Dataset entries
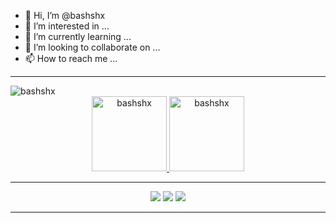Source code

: - 👋 Hi, I’m @bashshx
- 👀 I’m interested in ...
- 🌱 I’m currently learning ...
- 💞️ I’m looking to collaborate on ...
- 📫 How to reach me ...

<hr>
<img src="https://komarev.com/ghpvc/?username=bashshx&label=Profile%20views&color=0e75b6&style=flat" alt="bashshx" />
<div align="center">
  <a href="https://github.com/bashshx">
  <img height="120em" src="https://github-readme-stats.vercel.app/api?username=bashshx&show_icons=true&theme=dark&locale=en" alt="bashshx"/>
  <img height="120em" src="https://github-readme-stats.vercel.app/api/top-langs?username=bashshx&show_icons=true&theme=dark&locale=en&layout=compact" alt="bashshx"/>
</div>
<hr>
<div align="center"> 
  <a href="" target="_blank"><img src="https://img.shields.io/badge/YouTube-FF0000?style=for-the-badge&logo=youtube&logoColor=white" target="_blank"></a>
  <a href="" target="_blank"><img src="https://img.shields.io/badge/-Instagram-%23E4405F?style=for-the-badge&logo=instagram&logoColor=white" target="_blank"></a>
 	<a href = "mailto:luis.santos.sh.x@gmail.com"><img src="https://img.shields.io/badge/-Gmail-%23333?style=for-the-badge&logo=gmail&logoColor=white" target="_blank"></a>
</div>
<hr>

<!---
bashshx/bashshx is a ✨ special ✨ repository because its `README.md` (this file) appears on your GitHub profile.
You can click the Preview link to take a look at your changes.
--->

[Exercise requirements] Could you repeat every entry above exactly, with each picture omitted?

[Result]
Source code

: - 👋 Hi, I’m @bashshx
- 👀 I’m interested in ...
- 🌱 I’m currently learning ...
- 💞️ I’m looking to collaborate on ...
- 📫 How to reach me ...

<hr>
<img src="https://komarev.com/ghpvc/?username=bashshx&label=Profile%20views&color=0e75b6&style=flat" alt="bashshx" />
<div align="center">
  <a href="https://github.com/bashshx">
  <img height="120em" src="https://github-readme-stats.vercel.app/api?username=bashshx&show_icons=true&theme=dark&locale=en" alt="bashshx"/>
  <img height="120em" src="https://github-readme-stats.vercel.app/api/top-langs?username=bashshx&show_icons=true&theme=dark&locale=en&layout=compact" alt="bashshx"/>
</div>
<hr>
<div align="center"> 
  <a href="" target="_blank"><img src="https://img.shields.io/badge/YouTube-FF0000?style=for-the-badge&logo=youtube&logoColor=white" target="_blank"></a>
  <a href="" target="_blank"><img src="https://img.shields.io/badge/-Instagram-%23E4405F?style=for-the-badge&logo=instagram&logoColor=white" target="_blank"></a>
 	<a href = "mailto:luis.santos.sh.x@gmail.com"><img src="https://img.shields.io/badge/-Gmail-%23333?style=for-the-badge&logo=gmail&logoColor=white" target="_blank"></a>
</div>
<hr>

<!---
bashshx/bashshx is a ✨ special ✨ repository because its `README.md` (this file) appears on your GitHub profile.
You can click the Preview link to take a look at your changes.
--->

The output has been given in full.